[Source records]
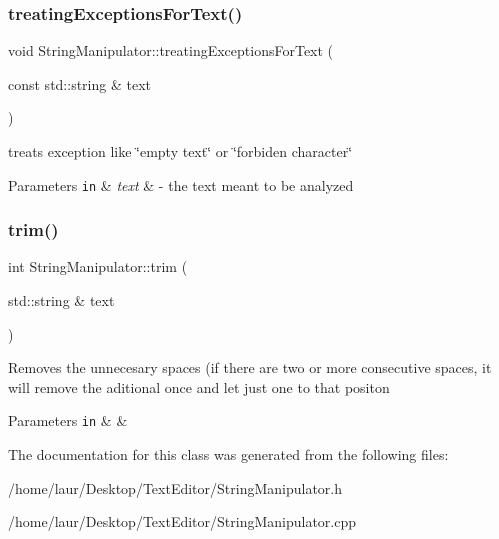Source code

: \subsubsection{\texorpdfstring{treating\+Exceptions\+For\+Text()}{treatingExceptionsForText()}}
{\footnotesize\ttfamily void String\+Manipulator\+::treating\+Exceptions\+For\+Text (\begin{DoxyParamCaption}\item[{const std\+::string \&}]{text }\end{DoxyParamCaption})\hspace{0.3cm}{\ttfamily [static]}}

treats exception like \char`\"{}empty text\char`\"{} or \char`\"{}forbiden character\char`\"{}


\begin{DoxyParams}[1]{Parameters}
\mbox{\tt in}  & {\em text} & -\/ the text meant to be analyzed \\
\hline
\end{DoxyParams}
\mbox{\label{class_string_manipulator_a37e0bceb7f3f726912f3750e2910c30d}} 
\subsubsection{\texorpdfstring{trim()}{trim()}}
{\footnotesize\ttfamily int String\+Manipulator\+::trim (\begin{DoxyParamCaption}\item[{std\+::string \&}]{text }\end{DoxyParamCaption})\hspace{0.3cm}{\ttfamily [static]}}

Removes the unnecesary spaces (if there are two or more consecutive spaces, it will remove the aditional once and let just one to that positon


\begin{DoxyParams}[1]{Parameters}
\mbox{\tt in}  & {\em } & \\
\hline
\end{DoxyParams}


The documentation for this class was generated from the following files\+:\begin{DoxyCompactItemize}
\item 
/home/laur/\+Desktop/\+Text\+Editor/String\+Manipulator.\+h\item 
/home/laur/\+Desktop/\+Text\+Editor/String\+Manipulator.\+cpp\end{DoxyCompactItemize}
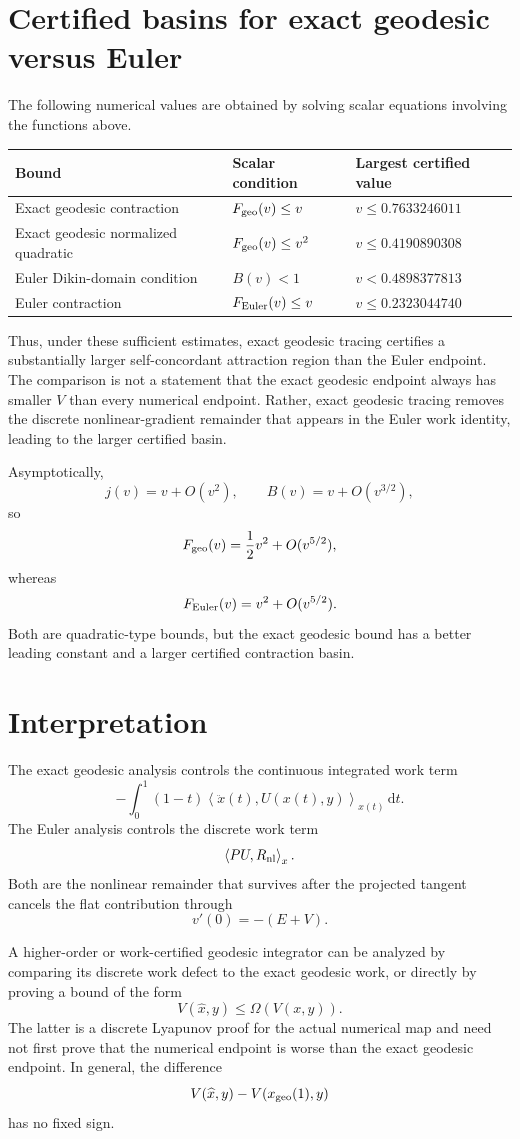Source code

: \documentclass[11pt]{article}
\newcommand{\ip}[2]{\left\langle #1,#2\right\rangle}
\newcommand{\dd}{\mathrm d}
\begin{document}
\section{Certified basins for exact geodesic versus Euler}

The following numerical values are obtained by solving scalar equations involving the functions above.

\begin{center}
\begin{tabular}{lll}
\toprule
Bound & Scalar condition & Largest certified value \\
\midrule
Exact geodesic contraction & $F_{\rm geo}(v)\le v$ & $v\le 0.7633246011$ \\
Exact geodesic normalized quadratic & $F_{\rm geo}(v)\le v^2$ & $v\le 0.4190890308$ \\
Euler Dikin-domain condition & $B(v)<1$ & $v<0.4898377813$ \\
Euler contraction & $F_{\rm Euler}(v)\le v$ & $v\le 0.2323044740$ \\
\bottomrule
\end{tabular}
\end{center}

Thus, under these sufficient estimates, exact geodesic tracing certifies a substantially larger self-concordant attraction region than the Euler endpoint. The comparison is not a statement that the exact geodesic endpoint always has smaller $V$ than every numerical endpoint. Rather, exact geodesic tracing removes the discrete nonlinear-gradient remainder that appears in the Euler work identity, leading to the larger certified basin.

Asymptotically,
\[
    j(v)=v+O(v^2),
    \qquad
    B(v)=v+O(v^{3/2}),
\]
so
\[
    F_{\rm geo}(v)=\frac12 v^2+O(v^{5/2}),
\]
whereas
\[
    F_{\rm Euler}(v)=v^2+O(v^{5/2}).
\]
Both are quadratic-type bounds, but the exact geodesic bound has a better leading constant and a larger certified contraction basin.

\section{Interpretation}

The exact geodesic analysis controls the continuous integrated work term
\[
    -\int_0^1(1-t)\ip{\ddot x(t)}{U(x(t),y)}_{x(t)}\,\dd t.
\]
The Euler analysis controls the discrete work term
\[
    \ip{PU}{R_{\rm nl}}_x.
\]
Both are the nonlinear remainder that survives after the projected tangent cancels the flat contribution through
\[
    v'(0)=-(E+V).
\]

A higher-order or work-certified geodesic integrator can be analyzed by comparing its discrete work defect to the exact geodesic work, or directly by proving a bound of the form
\[
    V(\widehat x,y)
    \le
    \Omega(V(x,y)).
\]
The latter is a discrete Lyapunov proof for the actual numerical map and need not first prove that the numerical endpoint is worse than the exact geodesic endpoint. In general, the difference
\[
    V(\widehat x,y)-V(x_{\rm geo}(1),y)
\]
has no fixed sign.
\end{document}
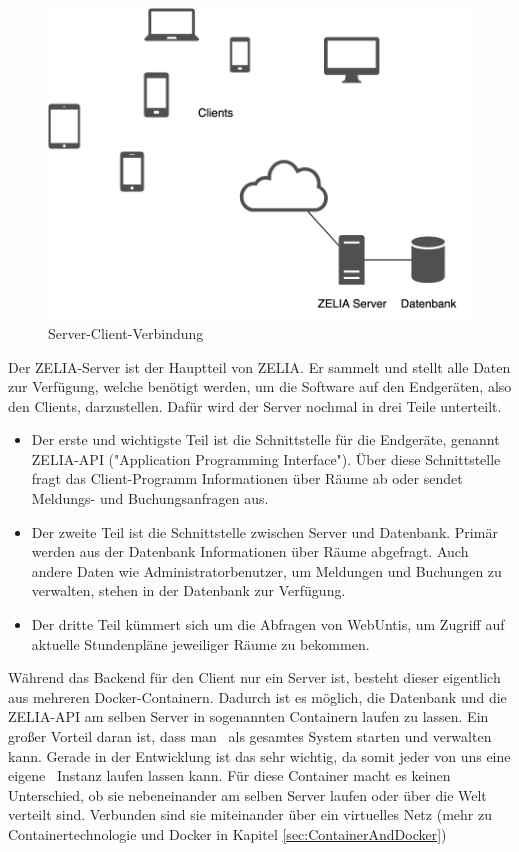 \begin{figure}[H]
    \centering
    \includegraphics[width=120mm]{./media/Intro/client_server_arch.png}
    \caption{Server-Client-Verbindung}
\end{figure}


Der ZELIA-Server ist der Hauptteil von ZELIA. Er sammelt und stellt alle Daten zur Verfügung, welche benötigt werden, um die Software auf den Endgeräten, also den Clients, darzustellen. Dafür wird der Server nochmal in drei Teile unterteilt.

\begin{itemize}
    \item Der erste und wichtigste Teil ist die Schnittstelle für die Endgeräte, genannt ZELIA-API ("Application Programming Interface"). Über diese Schnittstelle fragt das Client-Programm Informationen über Räume ab oder sendet Meldungs- und Buchungsanfragen aus.
    \item Der zweite Teil ist die Schnittstelle zwischen Server und Datenbank. Primär werden aus der Datenbank Informationen über Räume abgefragt. Auch andere Daten wie Administratorbenutzer, um Meldungen und Buchungen zu verwalten, stehen in der Datenbank zur Verfügung. 
    \item Der dritte Teil kümmert sich um die Abfragen von WebUntis, um Zugriff auf aktuelle Stundenpläne jeweiliger Räume zu bekommen.
\end{itemize}

Während das Backend für den Client nur ein Server ist, besteht dieser eigentlich aus mehreren Docker-Containern. Dadurch ist es möglich, die Datenbank und die ZELIA-API am selben Server in sogenannten Containern laufen zu lassen. Ein großer Vorteil daran ist, dass man \ZELIA\ als gesamtes System starten und verwalten kann. Gerade in der Entwicklung ist das sehr wichtig, da somit jeder von uns eine eigene \ZELIA\ Instanz laufen lassen kann. Für diese Container macht es keinen Unterschied, ob sie nebeneinander am selben Server laufen oder über die Welt verteilt sind. Verbunden sind sie miteinander über ein virtuelles Netz (mehr zu Containertechnologie und Docker in Kapitel \ref{sec:ContainerAndDocker})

■ DESCRIPTION OF THE TASK ■
Reproduce every record above word for word. Leave the pictures out.

■ TASK RESPONSE ■
Source code

: \subsubsection{\texorpdfstring{treating\+Exceptions\+For\+Text()}{treatingExceptionsForText()}}
{\footnotesize\ttfamily void String\+Manipulator\+::treating\+Exceptions\+For\+Text (\begin{DoxyParamCaption}\item[{const std\+::string \&}]{text }\end{DoxyParamCaption})\hspace{0.3cm}{\ttfamily [static]}}

treats exception like \char`\"{}empty text\char`\"{} or \char`\"{}forbiden character\char`\"{}


\begin{DoxyParams}[1]{Parameters}
\mbox{\tt in}  & {\em text} & -\/ the text meant to be analyzed \\
\hline
\end{DoxyParams}
\mbox{\label{class_string_manipulator_a37e0bceb7f3f726912f3750e2910c30d}} 
\subsubsection{\texorpdfstring{trim()}{trim()}}
{\footnotesize\ttfamily int String\+Manipulator\+::trim (\begin{DoxyParamCaption}\item[{std\+::string \&}]{text }\end{DoxyParamCaption})\hspace{0.3cm}{\ttfamily [static]}}

Removes the unnecesary spaces (if there are two or more consecutive spaces, it will remove the aditional once and let just one to that positon


\begin{DoxyParams}[1]{Parameters}
\mbox{\tt in}  & {\em } & \\
\hline
\end{DoxyParams}


The documentation for this class was generated from the following files\+:\begin{DoxyCompactItemize}
\item 
/home/laur/\+Desktop/\+Text\+Editor/String\+Manipulator.\+h\item 
/home/laur/\+Desktop/\+Text\+Editor/String\+Manipulator.\+cpp\end{DoxyCompactItemize}
Source code

: \documentclass[11pt]{article}
\newcommand{\ip}[2]{\left\langle #1,#2\right\rangle}
\newcommand{\dd}{\mathrm d}
\begin{document}
\section{Certified basins for exact geodesic versus Euler}

The following numerical values are obtained by solving scalar equations involving the functions above.

\begin{center}
\begin{tabular}{lll}
\toprule
Bound & Scalar condition & Largest certified value \\
\midrule
Exact geodesic contraction & $F_{\rm geo}(v)\le v$ & $v\le 0.7633246011$ \\
Exact geodesic normalized quadratic & $F_{\rm geo}(v)\le v^2$ & $v\le 0.4190890308$ \\
Euler Dikin-domain condition & $B(v)<1$ & $v<0.4898377813$ \\
Euler contraction & $F_{\rm Euler}(v)\le v$ & $v\le 0.2323044740$ \\
\bottomrule
\end{tabular}
\end{center}

Thus, under these sufficient estimates, exact geodesic tracing certifies a substantially larger self-concordant attraction region than the Euler endpoint. The comparison is not a statement that the exact geodesic endpoint always has smaller $V$ than every numerical endpoint. Rather, exact geodesic tracing removes the discrete nonlinear-gradient remainder that appears in the Euler work identity, leading to the larger certified basin.

Asymptotically,
\[
    j(v)=v+O(v^2),
    \qquad
    B(v)=v+O(v^{3/2}),
\]
so
\[
    F_{\rm geo}(v)=\frac12 v^2+O(v^{5/2}),
\]
whereas
\[
    F_{\rm Euler}(v)=v^2+O(v^{5/2}).
\]
Both are quadratic-type bounds, but the exact geodesic bound has a better leading constant and a larger certified contraction basin.

\section{Interpretation}

The exact geodesic analysis controls the continuous integrated work term
\[
    -\int_0^1(1-t)\ip{\ddot x(t)}{U(x(t),y)}_{x(t)}\,\dd t.
\]
The Euler analysis controls the discrete work term
\[
    \ip{PU}{R_{\rm nl}}_x.
\]
Both are the nonlinear remainder that survives after the projected tangent cancels the flat contribution through
\[
    v'(0)=-(E+V).
\]

A higher-order or work-certified geodesic integrator can be analyzed by comparing its discrete work defect to the exact geodesic work, or directly by proving a bound of the form
\[
    V(\widehat x,y)
    \le
    \Omega(V(x,y)).
\]
The latter is a discrete Lyapunov proof for the actual numerical map and need not first prove that the numerical endpoint is worse than the exact geodesic endpoint. In general, the difference
\[
    V(\widehat x,y)-V(x_{\rm geo}(1),y)
\]
has no fixed sign.
\end{document}
 \begin{figure}[H]
    \centering
    \includegraphics[width=120mm]{./media/Intro/client_server_arch.png}
    \caption{Server-Client-Verbindung}
\end{figure}


Der ZELIA-Server ist der Hauptteil von ZELIA. Er sammelt und stellt alle Daten zur Verfügung, welche benötigt werden, um die Software auf den Endgeräten, also den Clients, darzustellen. Dafür wird der Server nochmal in drei Teile unterteilt.

\begin{itemize}
    \item Der erste und wichtigste Teil ist die Schnittstelle für die Endgeräte, genannt ZELIA-API ("Application Programming Interface"). Über diese Schnittstelle fragt das Client-Programm Informationen über Räume ab oder sendet Meldungs- und Buchungsanfragen aus.
    \item Der zweite Teil ist die Schnittstelle zwischen Server und Datenbank. Primär werden aus der Datenbank Informationen über Räume abgefragt. Auch andere Daten wie Administratorbenutzer, um Meldungen und Buchungen zu verwalten, stehen in der Datenbank zur Verfügung. 
    \item Der dritte Teil kümmert sich um die Abfragen von WebUntis, um Zugriff auf aktuelle Stundenpläne jeweiliger Räume zu bekommen.
\end{itemize}

Während das Backend für den Client nur ein Server ist, besteht dieser eigentlich aus mehreren Docker-Containern. Dadurch ist es möglich, die Datenbank und die ZELIA-API am selben Server in sogenannten Containern laufen zu lassen. Ein großer Vorteil daran ist, dass man \ZELIA\ als gesamtes System starten und verwalten kann. Gerade in der Entwicklung ist das sehr wichtig, da somit jeder von uns eine eigene \ZELIA\ Instanz laufen lassen kann. Für diese Container macht es keinen Unterschied, ob sie nebeneinander am selben Server laufen oder über die Welt verteilt sind. Verbunden sind sie miteinander über ein virtuelles Netz (mehr zu Containertechnologie und Docker in Kapitel \ref{sec:ContainerAndDocker})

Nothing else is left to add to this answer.